For Australian developers, institutional investors and policy makers, the UK experience provides a guide to how investor behaviour, housing delivery and Build-to-Rent (BTR) could evolve if the reforms proceed.
CASE STUDY: LESSONS FROM THE UK
The past decade has seen a sustained decline in UK BTL lending as cumulative tax and regulatory changes, including the removal of full mortgage interest relief and additional stamp duty on investment purchases, reduced the sector’s attractiveness. Market impacts are described in further detail as follows:
- In 2014, prior to the introduction of regulatory changes, the mortgaged BTL market grew by 125,400 outstanding loans.
- In 2016, an additional 3% stamp duty surcharge on second homeowners was introduced together with a phase out of the ability for BTL landlords to deduct mortgage costs from rental earnings. This rose to 5% in 2024.
- As a result, the number of outstanding BTL mortgages decreased by 69% between 2016 and 2021.
- Since 2023, increasing mortgage costs (that can no longer be offset against rental income) have impacted landlord profits. Some have opted to reduce their portfolios and the total number of outstanding mortgages shrunk by 126,700 between 2023 and 2025.
- Individual BTL landlords are now selling properties at a faster rate than they are buying, placing additional pressure on the UK rental market.

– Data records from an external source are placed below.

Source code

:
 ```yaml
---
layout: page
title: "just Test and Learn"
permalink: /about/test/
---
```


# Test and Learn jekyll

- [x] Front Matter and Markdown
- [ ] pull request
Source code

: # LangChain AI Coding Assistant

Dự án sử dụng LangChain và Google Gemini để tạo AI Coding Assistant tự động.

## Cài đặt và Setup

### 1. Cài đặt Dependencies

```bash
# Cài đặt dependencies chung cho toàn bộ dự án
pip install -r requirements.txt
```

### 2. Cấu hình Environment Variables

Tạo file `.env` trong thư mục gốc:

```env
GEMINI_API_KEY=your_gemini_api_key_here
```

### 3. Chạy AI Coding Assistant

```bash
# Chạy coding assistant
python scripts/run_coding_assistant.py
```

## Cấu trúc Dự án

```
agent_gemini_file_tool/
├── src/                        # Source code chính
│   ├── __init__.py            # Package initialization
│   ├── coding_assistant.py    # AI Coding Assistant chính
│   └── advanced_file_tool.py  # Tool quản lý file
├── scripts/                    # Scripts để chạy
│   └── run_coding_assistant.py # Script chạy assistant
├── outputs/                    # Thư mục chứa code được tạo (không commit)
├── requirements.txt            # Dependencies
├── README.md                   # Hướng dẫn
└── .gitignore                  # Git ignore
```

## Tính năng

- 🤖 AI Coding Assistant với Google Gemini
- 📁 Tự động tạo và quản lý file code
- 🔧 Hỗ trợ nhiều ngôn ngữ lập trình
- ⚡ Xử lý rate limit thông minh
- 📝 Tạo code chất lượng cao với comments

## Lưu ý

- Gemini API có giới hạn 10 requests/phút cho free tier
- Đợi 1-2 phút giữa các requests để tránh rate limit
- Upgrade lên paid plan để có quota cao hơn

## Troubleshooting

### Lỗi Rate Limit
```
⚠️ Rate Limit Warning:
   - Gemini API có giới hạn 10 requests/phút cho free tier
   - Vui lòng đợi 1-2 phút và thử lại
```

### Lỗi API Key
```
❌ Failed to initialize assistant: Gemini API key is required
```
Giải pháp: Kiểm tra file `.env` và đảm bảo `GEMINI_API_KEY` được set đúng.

In Australia, investor lending remains far more prominent. ABS data shows that loans for investment properties hit an all-time high in 2025, with c.217,000 new home loans granted to investors, representing almost 40% of the new mortgaged market, according to ABS. This is over four times the share of the UK (only 8.5% of new loans went to investors in the year to March 2026, according to UK Finance) and has been fuelled by strong capital value and rental growth in recent years. The proposed changes to negative gearing and CGT are intended to reduce mainstream investor demand for established housing rather than trigger an immediate exit. But initial investor reaction has been negative towards the proposals, with Westpac reporting that housing investor loan applications have fallen 20% in the three weeks since the budget.

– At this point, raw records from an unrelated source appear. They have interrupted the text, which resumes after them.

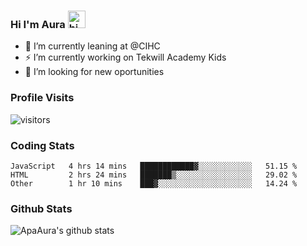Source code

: ### Hi I'm Aura <img src="https://user-images.githubusercontent.com/1303154/88677602-1635ba80-d120-11ea-84d8-d263ba5fc3c0.gif" width="28px" alt="hi">

- 🔭 I’m currently leaning at @CIHC
- ⚡ I’m currently working on Tekwill Academy Kids
- 🤔 I’m looking for new oportunities


### Profile Visits 

![visitors](https://visitor-badge.glitch.me/badge?page_id=ApaAura.ApaAura)


### Coding Stats

<!--START_SECTION:waka-->

```text
JavaScript   4 hrs 14 mins   ████████████▓░░░░░░░░░░░░   51.15 %
HTML         2 hrs 24 mins   ███████▒░░░░░░░░░░░░░░░░░   29.02 %
Other        1 hr 10 mins    ███▓░░░░░░░░░░░░░░░░░░░░░   14.24 %
```

<!--END_SECTION:waka-->

### Github Stats

![ApaAura's github stats](https://github-readme-stats.vercel.app/api?username=ApaAura&count_private=true&theme=tokyonight&hide=contribs,prs)
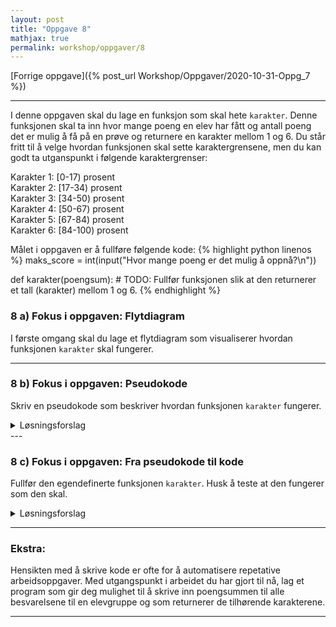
 ```yaml
---
layout: post
title: "Oppgave 8"
mathjax: true
permalink: workshop/oppgaver/8
---
```


[Forrige oppgave]({% post_url Workshop/Oppgaver/2020-10-31-Oppg_7 %})

---



I denne oppgaven skal du  lage en funksjon som skal hete ``karakter``. Denne funksjonen skal ta inn hvor mange poeng en elev har fått og antall poeng det er mulig å få på en prøve og returnere en karakter mellom 1 og 6. Du står fritt til å velge hvordan funksjonen skal sette karaktergrensene, men du kan godt ta utganspunkt i følgende karaktergrenser:

Karakter 1: [0-17) prosent\
Karakter 2: [17-34) prosent\
Karakter 3: [34-50) prosent\
Karakter 4: [50-67) prosent\
Karakter 5: [67-84) prosent\
Karakter 6: [84-100) prosent

Målet i oppgaven er å fullføre følgende kode: 
{% highlight python  linenos %}
maks_score = int(input("Hvor mange poeng er det mulig å oppnå?\n"))

def karakter(poengsum):
    # TODO: Fullfør funksjonen slik at den returnerer et tall (karakter) mellom 1 og 6.
{% endhighlight %}

### 8 a) Fokus i oppgaven: Flytdiagram
I første omgang skal du lage et flytdiagram som visualiserer hvordan funksjonen ``karakter`` skal fungerer.

---

### 8 b) Fokus i oppgaven: Pseudokode
Skriv en pseudokode som beskriver hvordan funksjonen ``karakter`` fungerer.

<details>
<summary>Løsningsforslag</summary>
<p>
{% highlight python  linenos %}
maks_score = int(input("Hvor mange poeng er det mulig å oppnå?\n"))

def karakter(poengsum):
    # Pseudokode:
    # Sjekk om poengsummen er innenfor karaktergrensen tilhørende karakter 1.
    #   Hvis ja - returner karakter 1
    # Sjekk om poengsummen er innenfor karaktergrensen tilhørende karakter 2.
    #   Hvis ja - returner karakter 2
    # Sjekk om poengsummen er innenfor karaktergrensen tilhørende karakter 3.
    #   Hvis ja - returner karakter 3
    # Sjekk om poengsummen er innenfor karaktergrensen tilhørende karakter 4.
    #   Hvis ja - returner karakter 4
    # Sjekk om poengsummen er innenfor karaktergrensen tilhørende karakter 5.
    #   Hvis ja - returner karakter 5
    # Returner karakter 6

{% endhighlight %}

</p>
</details>
--- 

### 8 c) Fokus i oppgaven: Fra pseudokode til kode

Fullfør den egendefinerte funksjonen ``karakter``. Husk å teste at den fungerer som den skal. 

<details>
<summary>Løsningsforslag</summary>
<p>
{% highlight python  linenos %}
maks_score = int(input("Hvor mange poeng er det mulig å oppnå?\n"))

def karakter(poengsum):
    relativ_score = poengsum/maks_score
    if relativ_score < 1/6:
        return 1 # 1-6
    elif relativ_score < 2/6:
        return 2
    elif relativ_score < 3/6:
        return 3
    elif relativ_score < 4/6:
        return 4
    elif relativ_score < 5/6:
        return 5
    else:
        return 6

{% endhighlight %}

</p>
</details>

---

### Ekstra: 

Hensikten med å skrive kode er ofte for å automatisere repetative arbeidsoppgaver. Med utgangspunkt i arbeidet du har gjort til nå, lag et program som  gir deg mulighet til å skrive inn poengsummen til alle besvarelsene til en elevgruppe og som returnerer de tilhørende karakterene.

---

<!-- [Neste oppgave]({% post_url Workshop/Oppgaver/2020-10-31-Oppg_8 %}) -->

Australia’s proposed reforms are less punitive than the UK’s current BTL regime. Mortgage interest would still be deductible from rental income, unlike in the UK, and grandfathering should limit the risk of a rapid sell-off by existing investors. Even so, the policy direction is clear: established housing is likely to become less compelling on an after-tax basis for new private investors, particularly in lower-yielding markets.

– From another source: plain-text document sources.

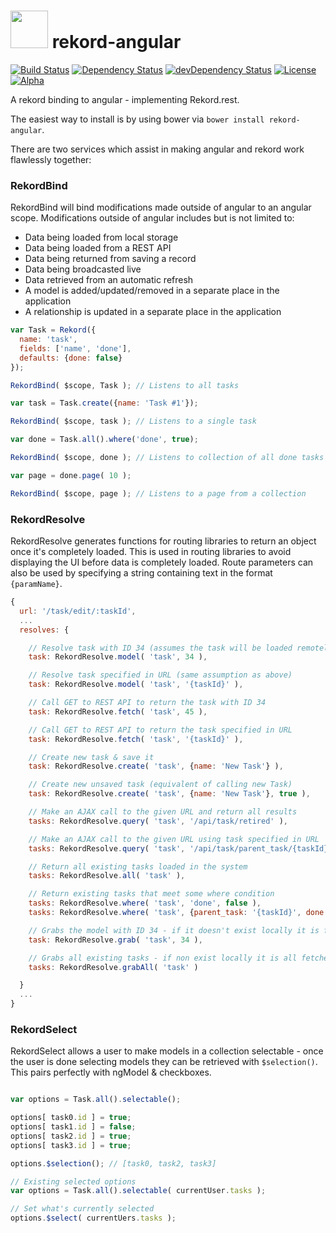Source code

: # <img src="https://raw.githubusercontent.com/Rekord/rekord/master/images/rekord-color.png" width="60"> rekord-angular

[![Build Status](https://travis-ci.org/Rekord/rekord-angular.svg)](https://travis-ci.org/Rekord/rekord-angular)
[![Dependency Status](https://david-dm.org/Rekord/rekord-angular.svg)](https://david-dm.org/Rekord/rekord-angular)
[![devDependency Status](https://david-dm.org/Rekord/rekord-angular/dev-status.svg)](https://david-dm.org/Rekord/rekord-angular#info=devDependencies)
[![License](https://img.shields.io/badge/license-MIT-blue.svg)](https://github.com/Rekord/rekord/blob/master/LICENSE)
[![Alpha](https://img.shields.io/badge/State-Alpha-orange.svg)]()

A rekord binding to angular - implementing Rekord.rest.

The easiest way to install is by using bower via `bower install rekord-angular`.

There are two services which assist in making angular and rekord work flawlessly together:

### RekordBind

RekordBind will bind modifications made outside of angular to an angular scope.
Modifications outside of angular includes but is not limited to:

- Data being loaded from local storage
- Data being loaded from a REST API
- Data being returned from saving a record
- Data being broadcasted live
- Data retrieved from an automatic refresh
- A model is added/updated/removed in a separate place in the application
- A relationship is updated in a separate place in the application

```javascript
var Task = Rekord({
  name: 'task',
  fields: ['name', 'done'],
  defaults: {done: false}
});

RekordBind( $scope, Task ); // Listens to all tasks

var task = Task.create({name: 'Task #1'});

RekordBind( $scope, task ); // Listens to a single task

var done = Task.all().where('done', true);

RekordBind( $scope, done ); // Listens to collection of all done tasks

var page = done.page( 10 );

RekordBind( $scope, page ); // Listens to a page from a collection
```

### RekordResolve

RekordResolve generates functions for routing libraries to return an object
once it's completely loaded. This is used in routing libraries to avoid displaying the
UI before data is completely loaded. Route parameters can also be used by specifying a string containing text in the format `{paramName}`.

```javascript
{
  url: '/task/edit/:taskId',
  ...
  resolves: {

    // Resolve task with ID 34 (assumes the task will be loaded remotely already)
    task: RekordResolve.model( 'task', 34 ),

    // Resolve task specified in URL (same assumption as above)
    task: RekordResolve.model( 'task', '{taskId}' ),

    // Call GET to REST API to return the task with ID 34
    task: RekordResolve.fetch( 'task', 45 ),

    // Call GET to REST API to return the task specified in URL
    task: RekordResolve.fetch( 'task', '{taskId}' ),

    // Create new task & save it
    task: RekordResolve.create( 'task', {name: 'New Task'} ),

    // Create new unsaved task (equivalent of calling new Task)
    task: RekordResolve.create( 'task', {name: 'New Task'}, true ),

    // Make an AJAX call to the given URL and return all results
    tasks: RekordResolve.query( 'task', '/api/task/retired' ),

    // Make an AJAX call to the given URL using task specified in URL
    tasks: RekordResolve.query( 'task', '/api/task/parent_task/{taskId}' ),

    // Return all existing tasks loaded in the system
    tasks: RekordResolve.all( 'task' ),

    // Return existing tasks that meet some where condition
    tasks: RekordResolve.where( 'task', 'done', false ),
    tasks: RekordResolve.where( 'task', {parent_task: '{taskId}', done: true} ),

    // Grabs the model with ID 34 - if it doesn't exist locally it is fetched.
    task: RekordResolve.grab( 'task', 34 ),

    // Grabs all existing tasks - if non exist locally it is all fetched.
    tasks: RekordResolve.grabAll( 'task' )

  }
  ...
}

```

### RekordSelect

RekordSelect allows a user to make models in a collection selectable - once the
user is done selecting models they can be retrieved with `$selection()`. This
pairs perfectly with ngModel & checkboxes.

```javascript

var options = Task.all().selectable();

options[ task0.id ] = true;
options[ task1.id ] = false;
options[ task2.id ] = true;
options[ task3.id ] = true;

options.$selection(); // [task0, task2, task3]

// Existing selected options
var options = Task.all().selectable( currentUser.tasks );

// Set what's currently selected
options.$select( currentUers.tasks );

```
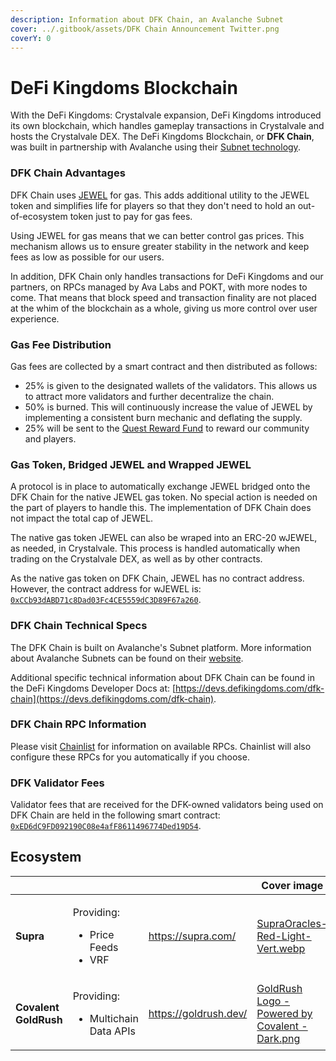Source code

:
 ```yaml
---
description: Information about DFK Chain, an Avalanche Subnet
cover: ../.gitbook/assets/DFK Chain Announcement Twitter.png
coverY: 0
---
```


# DeFi Kingdoms Blockchain

With the DeFi Kingdoms: Crystalvale expansion, DeFi Kingdoms introduced its own blockchain, which handles gameplay transactions in Crystalvale and hosts the Crystalvale DEX. The DeFi Kingdoms Blockchain, or **DFK Chain**, was built in partnership with Avalanche using their [Subnet technology](https://docs.avax.network/subnets).

### DFK Chain Advantages

DFK Chain uses [JEWEL](power-tokens/jewel-token.md) for gas. This adds additional utility to the JEWEL token and simplifies life for players so that they don't need to hold an out-of-ecosystem token just to pay for gas fees.&#x20;

Using JEWEL for gas means that we can better control gas prices. This mechanism allows us to ensure greater stability in the network and keep fees as low as possible for our users.

In addition, DFK Chain only handles transactions for DeFi Kingdoms and our partners, on RPCs managed by Ava Labs and POKT, with more nodes to come. That means that block speed and transaction finality are not placed at the whim of the blockchain as a whole, giving us more control over user experience.

### Gas Fee Distribution

Gas fees are collected by a smart contract and then distributed as follows:

* 25% is given to the designated wallets of the validators. This allows us to attract more validators and further decentralize the chain.
* 50% is burned. This will continuously increase the value of JEWEL by implementing a consistent burn mechanic and deflating the supply.
* 25% will be sent to the [Quest Reward Fund](https://subnets.avax.network/defi-kingdoms/address/0x1137643FE14b032966a59Acd68EBf3c1271Df316) to reward our community and players.

### Gas Token, Bridged JEWEL and Wrapped JEWEL

A protocol is in place to automatically exchange JEWEL bridged onto the DFK Chain for the native JEWEL gas token. No special action is needed on the part of players to handle this. The implementation of DFK Chain does not impact the total cap of JEWEL.

The native gas token JEWEL can also be wraped into an ERC-20 wJEWEL, as needed, in Crystalvale. This process is handled automatically when trading on the Crystalvale DEX, as well as by other contracts.

As the native gas token on DFK Chain, JEWEL has no contract address. However, the contract address for wJEWEL is: [`0xCCb93dABD71c8Dad03Fc4CE5559dC3D89F67a260`](https://subnets.avax.network/defi-kingdoms/address/0xCCb93dABD71c8Dad03Fc4CE5559dC3D89F67a260).

### DFK Chain Technical Specs

The DFK Chain is built on Avalanche's Subnet platform. More information about Avalanche Subnets can be found on their [website](https://docs.avax.network/build/tutorials/platform/subnets/).

Additional specific technical information about DFK Chain can be found in the DeFi Kingdoms Developer Docs at: [https://devs.defikingdoms.com/dfk-chain](https://devs.defikingdoms.com/dfk-chain).

### DFK Chain RPC Information

Please visit [Chainlist](https://chainlist.org/?search=dfk) for information on available RPCs. Chainlist will also configure these RPCs for you automatically if you choose.

### DFK Validator Fees

Validator fees that are received for the DFK-owned validators being used on DFK Chain are held in the following smart contract: [`0xED6dC9FD092190C08e4afF8611496774Ded19D54`](https://subnets.avax.network/defi-kingdoms/address/0xED6dC9FD092190C08e4afF8611496774Ded19D54).

## Ecosystem

<table data-view="cards"><thead><tr><th></th><th></th><th data-type="content-ref"></th><th data-hidden data-card-cover data-type="image">Cover image</th></tr></thead><tbody><tr><td><strong>Supra</strong></td><td><p>Providing:</p><ul><li>Price Feeds</li><li>VRF</li></ul></td><td><a href="https://supra.com/">https://supra.com/</a></td><td data-object-fit="contain"><a href="../.gitbook/assets/SupraOracles-Red-Light-Vert.webp">SupraOracles-Red-Light-Vert.webp</a></td></tr><tr><td><strong>Covalent GoldRush</strong></td><td><p>Providing:</p><ul><li>Multichain Data APIs</li></ul></td><td><a href="https://goldrush.dev/">https://goldrush.dev/</a></td><td data-object-fit="contain"><a href="../.gitbook/assets/GoldRush Logo - Powered by Covalent - Dark.png">GoldRush Logo - Powered by Covalent - Dark.png</a></td></tr></tbody></table>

As individual landlord participation weakened in the UK, institutional capital expanded into rental housing through BTR. Over the past decade, professionally managed BTR funded by pension funds, sovereign wealth funds and other institutions has become an established part of the UK residential investment market. Institutional investors were better placed to fill part of the supply gap, given their focus on long-term income and their ability to operate at scale.
BTR also became a more important source of development funding. In London, in particular, forward-funding from institutional BTR investors has supported schemes that might previously have relied on pre-sales to individual investors. BTR has not replaced BTL capital entirely, nor solved the housing shortage, but it has slowed the net decline in private rental stock as traditional investor demand has weakened.
THE IMPACT IN AUSTRALIA IS LIKELY TO BE GRADUAL, NOT ABRUPT
Australia is unlikely to see a UK-style exodus of private landlords in the near term. Grandfathering provisions should preserve the current tax treatment for existing investors, reducing the incentive for a rapid exit (or sell-off) and limiting immediate disruption to rental supply. At the same time, underlying demand fundamentals, supported by population growth and constrained supply, remain intact.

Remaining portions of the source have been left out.